[Stored entries]
______
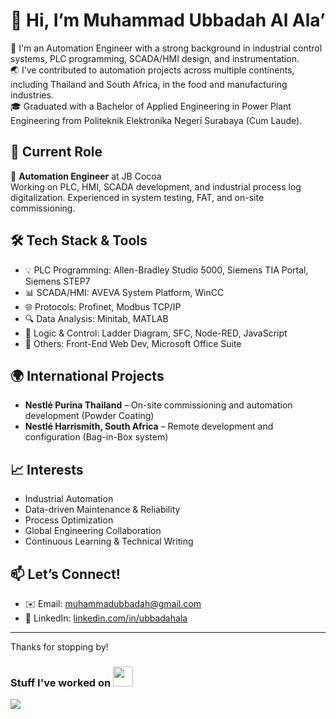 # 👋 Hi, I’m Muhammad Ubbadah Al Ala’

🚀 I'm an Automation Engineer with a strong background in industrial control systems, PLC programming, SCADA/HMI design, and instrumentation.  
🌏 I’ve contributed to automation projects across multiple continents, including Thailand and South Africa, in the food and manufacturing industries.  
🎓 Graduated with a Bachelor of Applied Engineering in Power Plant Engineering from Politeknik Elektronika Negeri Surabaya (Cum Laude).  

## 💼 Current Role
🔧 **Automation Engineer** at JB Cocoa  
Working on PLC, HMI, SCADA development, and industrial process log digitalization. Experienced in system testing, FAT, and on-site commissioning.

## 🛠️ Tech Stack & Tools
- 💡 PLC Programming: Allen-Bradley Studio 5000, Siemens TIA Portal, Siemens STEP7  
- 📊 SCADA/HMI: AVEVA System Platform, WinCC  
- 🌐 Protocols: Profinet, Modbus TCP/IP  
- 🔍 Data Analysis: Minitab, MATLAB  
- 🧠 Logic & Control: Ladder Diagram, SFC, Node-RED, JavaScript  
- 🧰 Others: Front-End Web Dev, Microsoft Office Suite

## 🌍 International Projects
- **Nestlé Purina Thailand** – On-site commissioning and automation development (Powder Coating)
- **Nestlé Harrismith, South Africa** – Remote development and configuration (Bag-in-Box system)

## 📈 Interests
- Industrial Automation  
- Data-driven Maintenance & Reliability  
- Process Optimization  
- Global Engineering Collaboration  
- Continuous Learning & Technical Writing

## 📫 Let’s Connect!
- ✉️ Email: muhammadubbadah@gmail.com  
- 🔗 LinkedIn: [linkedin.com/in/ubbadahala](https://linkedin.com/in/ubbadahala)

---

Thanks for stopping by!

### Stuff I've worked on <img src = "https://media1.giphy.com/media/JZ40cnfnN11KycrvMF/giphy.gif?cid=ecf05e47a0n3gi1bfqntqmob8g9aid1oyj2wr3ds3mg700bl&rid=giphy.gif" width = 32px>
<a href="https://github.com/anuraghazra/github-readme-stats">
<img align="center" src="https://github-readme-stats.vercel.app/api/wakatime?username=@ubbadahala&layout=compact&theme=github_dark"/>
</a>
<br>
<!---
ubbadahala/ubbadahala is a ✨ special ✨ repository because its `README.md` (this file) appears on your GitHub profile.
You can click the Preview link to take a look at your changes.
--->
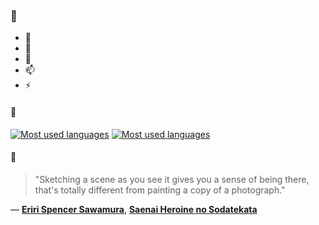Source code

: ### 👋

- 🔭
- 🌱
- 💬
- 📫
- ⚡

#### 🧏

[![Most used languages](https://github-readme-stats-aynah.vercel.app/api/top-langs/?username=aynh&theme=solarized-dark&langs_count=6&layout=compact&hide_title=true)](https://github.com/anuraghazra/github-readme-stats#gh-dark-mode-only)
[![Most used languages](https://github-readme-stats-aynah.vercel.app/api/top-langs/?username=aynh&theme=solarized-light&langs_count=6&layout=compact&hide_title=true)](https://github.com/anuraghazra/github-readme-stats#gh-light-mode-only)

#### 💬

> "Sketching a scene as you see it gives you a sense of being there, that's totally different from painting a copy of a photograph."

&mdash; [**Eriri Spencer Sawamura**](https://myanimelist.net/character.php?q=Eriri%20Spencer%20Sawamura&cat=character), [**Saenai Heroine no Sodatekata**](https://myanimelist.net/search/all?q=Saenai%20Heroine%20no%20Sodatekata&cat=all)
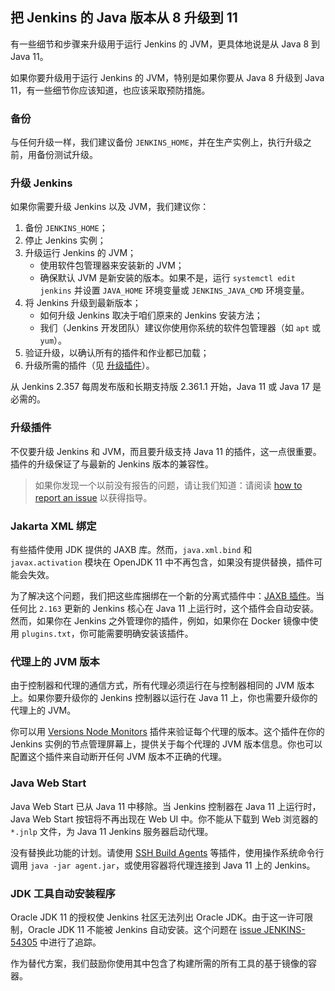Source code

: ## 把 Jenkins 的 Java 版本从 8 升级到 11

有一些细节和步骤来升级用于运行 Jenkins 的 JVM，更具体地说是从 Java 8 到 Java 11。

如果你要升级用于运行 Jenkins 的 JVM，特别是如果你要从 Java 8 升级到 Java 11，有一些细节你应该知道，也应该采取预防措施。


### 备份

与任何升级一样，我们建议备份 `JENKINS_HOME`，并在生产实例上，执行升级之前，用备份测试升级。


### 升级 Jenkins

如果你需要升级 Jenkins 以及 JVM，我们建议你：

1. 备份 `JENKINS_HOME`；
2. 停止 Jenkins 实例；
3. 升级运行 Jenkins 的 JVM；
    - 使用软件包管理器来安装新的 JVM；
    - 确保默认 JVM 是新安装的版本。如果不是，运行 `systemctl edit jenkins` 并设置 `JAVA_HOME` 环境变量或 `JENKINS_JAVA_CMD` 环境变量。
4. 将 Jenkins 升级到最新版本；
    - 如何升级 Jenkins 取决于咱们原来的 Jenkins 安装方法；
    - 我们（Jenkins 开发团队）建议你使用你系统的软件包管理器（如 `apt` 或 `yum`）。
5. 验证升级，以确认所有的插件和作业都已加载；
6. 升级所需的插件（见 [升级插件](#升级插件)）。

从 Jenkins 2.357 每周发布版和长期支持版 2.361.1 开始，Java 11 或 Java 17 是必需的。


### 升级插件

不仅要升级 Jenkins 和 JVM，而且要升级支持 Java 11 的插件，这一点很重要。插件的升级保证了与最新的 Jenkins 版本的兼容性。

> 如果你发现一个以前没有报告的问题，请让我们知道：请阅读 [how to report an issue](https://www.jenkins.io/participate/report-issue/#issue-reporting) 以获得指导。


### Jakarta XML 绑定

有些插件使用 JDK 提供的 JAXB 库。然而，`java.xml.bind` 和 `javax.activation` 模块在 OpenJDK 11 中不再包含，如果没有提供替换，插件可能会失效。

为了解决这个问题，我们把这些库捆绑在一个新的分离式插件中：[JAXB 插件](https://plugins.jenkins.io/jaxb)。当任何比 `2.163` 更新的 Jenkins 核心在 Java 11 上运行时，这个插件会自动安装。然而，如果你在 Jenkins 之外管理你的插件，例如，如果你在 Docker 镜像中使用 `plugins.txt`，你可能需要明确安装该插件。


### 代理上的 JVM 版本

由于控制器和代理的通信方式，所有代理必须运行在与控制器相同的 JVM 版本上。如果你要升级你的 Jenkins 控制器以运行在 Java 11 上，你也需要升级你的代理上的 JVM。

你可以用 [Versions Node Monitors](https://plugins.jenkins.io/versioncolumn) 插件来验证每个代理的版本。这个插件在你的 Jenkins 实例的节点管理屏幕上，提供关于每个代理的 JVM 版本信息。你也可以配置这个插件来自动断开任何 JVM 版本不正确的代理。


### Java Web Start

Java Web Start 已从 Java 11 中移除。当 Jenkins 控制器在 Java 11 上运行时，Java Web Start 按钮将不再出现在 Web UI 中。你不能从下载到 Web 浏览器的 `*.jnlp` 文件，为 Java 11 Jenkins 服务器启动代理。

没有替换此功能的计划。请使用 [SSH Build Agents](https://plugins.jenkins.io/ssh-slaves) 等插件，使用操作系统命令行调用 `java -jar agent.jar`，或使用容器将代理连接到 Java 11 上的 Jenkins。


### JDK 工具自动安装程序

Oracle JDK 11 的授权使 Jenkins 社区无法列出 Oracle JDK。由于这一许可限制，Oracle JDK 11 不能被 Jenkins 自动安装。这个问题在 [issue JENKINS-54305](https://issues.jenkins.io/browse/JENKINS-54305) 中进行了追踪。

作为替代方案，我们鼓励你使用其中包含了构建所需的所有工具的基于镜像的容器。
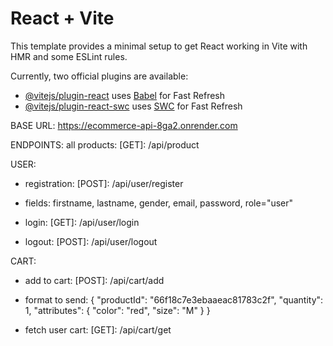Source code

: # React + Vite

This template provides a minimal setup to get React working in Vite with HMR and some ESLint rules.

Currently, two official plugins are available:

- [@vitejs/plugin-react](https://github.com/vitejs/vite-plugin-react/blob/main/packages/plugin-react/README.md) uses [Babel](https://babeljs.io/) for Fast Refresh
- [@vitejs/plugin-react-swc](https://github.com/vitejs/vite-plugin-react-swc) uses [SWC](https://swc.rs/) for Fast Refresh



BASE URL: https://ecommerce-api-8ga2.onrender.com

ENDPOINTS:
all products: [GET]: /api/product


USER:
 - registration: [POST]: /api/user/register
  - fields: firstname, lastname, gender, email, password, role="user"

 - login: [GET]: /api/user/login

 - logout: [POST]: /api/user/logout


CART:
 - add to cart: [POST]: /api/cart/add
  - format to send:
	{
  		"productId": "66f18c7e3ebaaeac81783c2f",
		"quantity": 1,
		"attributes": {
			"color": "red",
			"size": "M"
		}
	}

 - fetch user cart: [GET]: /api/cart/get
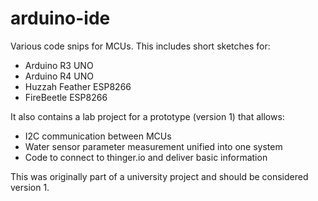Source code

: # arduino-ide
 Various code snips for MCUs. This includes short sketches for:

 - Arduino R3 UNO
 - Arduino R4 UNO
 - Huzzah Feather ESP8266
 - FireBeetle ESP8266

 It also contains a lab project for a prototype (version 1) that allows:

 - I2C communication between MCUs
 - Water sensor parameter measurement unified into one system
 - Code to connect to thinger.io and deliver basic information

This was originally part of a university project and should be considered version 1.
______
**WHAT IS NEEDED:** What you give back must be exactly the lines from the opening line of the entries through the line holding "## 🛠️ Tech Stack & Tools", with no pictures.

**EXERCISE RESULT:**
 # 👋 Hi, I’m Muhammad Ubbadah Al Ala’

🚀 I'm an Automation Engineer with a strong background in industrial control systems, PLC programming, SCADA/HMI design, and instrumentation.  
🌏 I’ve contributed to automation projects across multiple continents, including Thailand and South Africa, in the food and manufacturing industries.  
🎓 Graduated with a Bachelor of Applied Engineering in Power Plant Engineering from Politeknik Elektronika Negeri Surabaya (Cum Laude).  

## 💼 Current Role
🔧 **Automation Engineer** at JB Cocoa  
Working on PLC, HMI, SCADA development, and industrial process log digitalization. Experienced in system testing, FAT, and on-site commissioning.

## 🛠️ Tech Stack & Tools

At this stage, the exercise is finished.